WHAT YOU HAVE TO DO: The task calls for each record to be given again unchanged, minus any pictures.

MATERIAL FOR THIS EXERCISE:
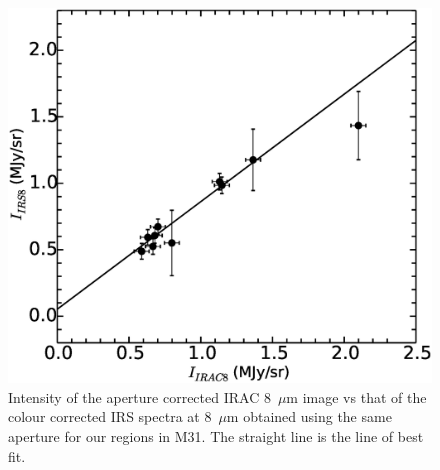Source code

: 	
\begin{figure}
\centering
\includegraphics[scale=0.25]{./offset.eps}
\caption{ Intensity of the aperture corrected IRAC 8~$\mu$m image vs that of the colour corrected IRS spectra at 8~$\mu$m  obtained using the same aperture for our regions in M31. The straight line is the line of best fit. }
\label{offset}
\end{figure}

TASK SOLUTION:
Source code

: 	
\begin{figure}
\centering
\includegraphics[scale=0.25]{./offset.eps}
\caption{ Intensity of the aperture corrected IRAC 8~$\mu$m image vs that of the colour corrected IRS spectra at 8~$\mu$m  obtained using the same aperture for our regions in M31. The straight line is the line of best fit. }
\label{offset}
\end{figure}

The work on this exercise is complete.